Thanks for the information. Cool set-up. Another cool set-up I found was the one at brian's tropicals. haven't read too much into it but seems a bit complicated.


----------



## masterbreed (May 9, 2006)

yeah brians tropical tadpole setup looks really nice im gonna try it myself ill post a journal when i decide to do it


----------



## NCSUdart (Oct 1, 2004)

^ brians one is nice, i built one similar. unfortunately something didn't cure right on mine when i was putting the screening on. lost around 25 azurues, intermedius, imitator, gl lamasi, and leuc tads. if i were to set it back up again i think i'd buy a few plecos to keep in the tank as quality monitors before adding anything


----------



## spydrmn12285 (Oct 24, 2006)

^yeah, I just looked at his website, but I don't understand the reservoir system. Oh well, just more reading on the forum and some ingenuity on my part to see what works best.


----------



## masterbreed (May 9, 2006)

i think its like a top off system that warms water for water changes


----------



## PAULSCHUMANN (Apr 20, 2005)

I use several 2.5 gallon tanks with individual undergravel filters ran by one air pump. I keep one clutch per tank untill the front legs pop and they are then moved to 10 gallon tanks with water features. 

20% water changes are done every 2 weeks or so, and the tads are fed spirulina flakes, a couple other brands of fish flake, and spirulina powder every day. I keep several snails in the tanks to eat any leftovers. The snails allow me to "overfeed" the tads so there is a constant source of food present without it going bad.

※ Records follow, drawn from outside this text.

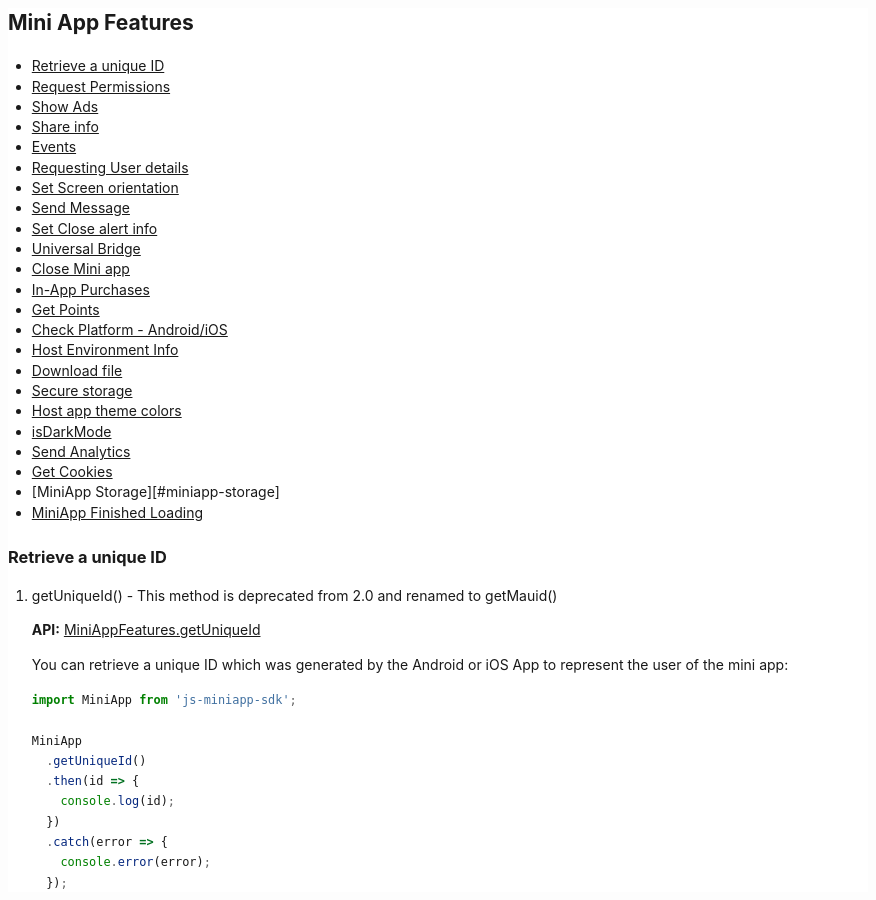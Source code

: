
 ```javascript
```
</dd>


## Mini App Features

- [Retrieve a unique ID](#retrieve-a-unique-id)
- [Request Permissions](#request-permissions)
- [Show Ads](#show-ads)
- [Share info](#share-info)
- [Events](#mini-app-events)
- [Requesting User details](#requesting-user-details)
- [Set Screen orientation](#set-screen-orientation)
- [Send Message](#send-message)
- [Set Close alert info](#set-close-alert)
- [Universal Bridge](#universal-bridge)
- [Close Mini app](#close-miniapp)
- [In-App Purchases](#in-app-purchases)
- [Get Points](#get-points)
- [Check Platform - Android/iOS](#get-platform)
- [Host Environment Info](#get-host-info)
- [Download file](#download-file)
- [Secure storage](#secure-storage)
- [Host app theme colors](#host-theme-colors)
- [isDarkMode](#dark-mode)
- [Send Analytics](#send-analytics)
- [Get Cookies](#get-cookies)
- [MiniApp Storage][#miniapp-storage]
- [MiniApp Finished Loading](#miniapp-finished-loading)


### Retrieve a unique ID

<dl>
<dl>

1. getUniqueId() - This method is deprecated from 2.0 and renamed to getMauid()

    **API:** [MiniAppFeatures.getUniqueId](api/interfaces/miniappfeatures.md#getuniqueid)

    You can retrieve a unique ID which was generated by the Android or iOS App to represent the user of the mini app:

    ```javascript
    import MiniApp from 'js-miniapp-sdk';

    MiniApp
      .getUniqueId()
      .then(id => {
        console.log(id);
      })
      .catch(error => {
        console.error(error);
      });
    ```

After a clutch has morphed out and is done in that tank, a complete water change is done before the next clutch of tads are added. I have noticed when tads of different clutches or different species share the same water they do not seem to morph out as large, fast, or as healthy. Most of my tinc froglets leave the water at 3/4" to 7/8".[/img]


----------



## joeyo90 (Nov 5, 2006)

thats very nice paul


----------